Nationalbank für Vermögende – wenn sich Arbeit nicht mehr lohnen muss
Die Politik der Nationalbank zur Eindämmung der Frankenstärke ist für Industrie und Tourismus enorm wichtig. Die Devisenkäufe führen aber zu einer exorbitanten Erhöhung der Vermögen. Die Vermögensungleichheit hat nicht zuletzt aufgrund der geldpolitischen Interventionen der Zentralbanken in den letzten Jahren enorm zugenommen. Gratis-Einkommen für Vermögensbesitzer waren die Folge.
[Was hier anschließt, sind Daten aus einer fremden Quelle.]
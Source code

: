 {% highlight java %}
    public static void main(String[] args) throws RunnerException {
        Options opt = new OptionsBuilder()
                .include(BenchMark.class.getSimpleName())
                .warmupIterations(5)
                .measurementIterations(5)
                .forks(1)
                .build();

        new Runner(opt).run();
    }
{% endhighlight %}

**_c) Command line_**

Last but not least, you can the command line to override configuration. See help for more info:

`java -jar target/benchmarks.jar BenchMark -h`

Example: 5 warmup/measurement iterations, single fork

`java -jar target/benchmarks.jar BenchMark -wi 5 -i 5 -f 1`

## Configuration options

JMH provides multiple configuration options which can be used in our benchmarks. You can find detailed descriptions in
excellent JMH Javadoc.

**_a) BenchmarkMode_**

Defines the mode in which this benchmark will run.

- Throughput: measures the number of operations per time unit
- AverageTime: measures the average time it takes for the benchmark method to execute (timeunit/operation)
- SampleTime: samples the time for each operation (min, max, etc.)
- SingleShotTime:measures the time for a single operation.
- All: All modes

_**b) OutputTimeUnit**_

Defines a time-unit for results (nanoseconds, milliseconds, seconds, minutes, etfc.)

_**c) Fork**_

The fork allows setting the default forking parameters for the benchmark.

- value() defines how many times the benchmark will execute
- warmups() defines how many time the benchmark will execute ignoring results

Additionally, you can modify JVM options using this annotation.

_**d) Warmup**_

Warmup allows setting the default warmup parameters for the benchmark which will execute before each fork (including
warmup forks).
Doch das kümmert die Arbeitgeber wenig. Die Losung «Arbeit muss sich lohnen» gilt nicht mehr. «Eine Finanzierung der AHV über Erträge aus diesen Devisenkäufen lehnen die Arbeitgeber ab, obwohl gerade dadurch die Arbeitnehmenden an den Vermögensaufwertungen beteiligt werden könnten», so Bauer.
Nicht die Regulierungen, sondern die Rohstoffhändler sind das Problem der KMU
Die Arbeitgeber sehen ihre Handlungsfreiheit durch den Vorsorgestaat und überbordende Bürokratie gefährdet. Damit scheitern sie bereits in ihrer Analyse. Was die schweizerischen KMU, die Industrie und den Tourismus wirklich bedrohen, sind die Rohstoffhändler und der Finanzsektor. Sie erwirtschaften gewaltige Überschüsse im Aussenhandel und bieten globalen Vermögen einen sicheren Hafen. Beides begründet die Frankenaufwertung, die wir in den letzten Jahren in der Schweiz immer wieder gesehen haben. Sie hat die Spielräume bei den KMUs für Innovationen fast vollständig vernichtet. «Die Arbeitgeber müssen sich entscheiden, welche Schweizer Wirtschaft sie wollen. Eine, die für ehrliche Arbeit und gute Ideen steht oder eine, die weltweit nur die Leistung anderer abschöpft. Beides ist nicht möglich», kommentiert Bauer.
Bildungspolitik – Einigkeit zum Schluss
In der Bildungspolitik fordern die Arbeitgeber dazu auf, mehr Sorge zu tragen zum dualen Bildungssystem und die höheren Fachschulen, sowie die höhere Berufsbildung zu stärken. Diesen Forderungen schliesst sich Travail.Suisse an. «Das duale Bildungssystem ist eine zentrale Stärke des schweizerischen Wirtschafts- und Bildungssystems. Wir werden die Arbeitgeber beim Wort nehmen und gemeinsam für eine Stärkung der Berufsbildung sorgen ohne die akademischen Ausbildungen schlecht zu machen», so Präsident Adrian Wüthrich. Die Zusammenarbeit im Rahmen der Verbundpartnerschaft wird auch in Zukunft wichtig sein, um gemeinsame, tragfähige Lösungen für alle zu finden.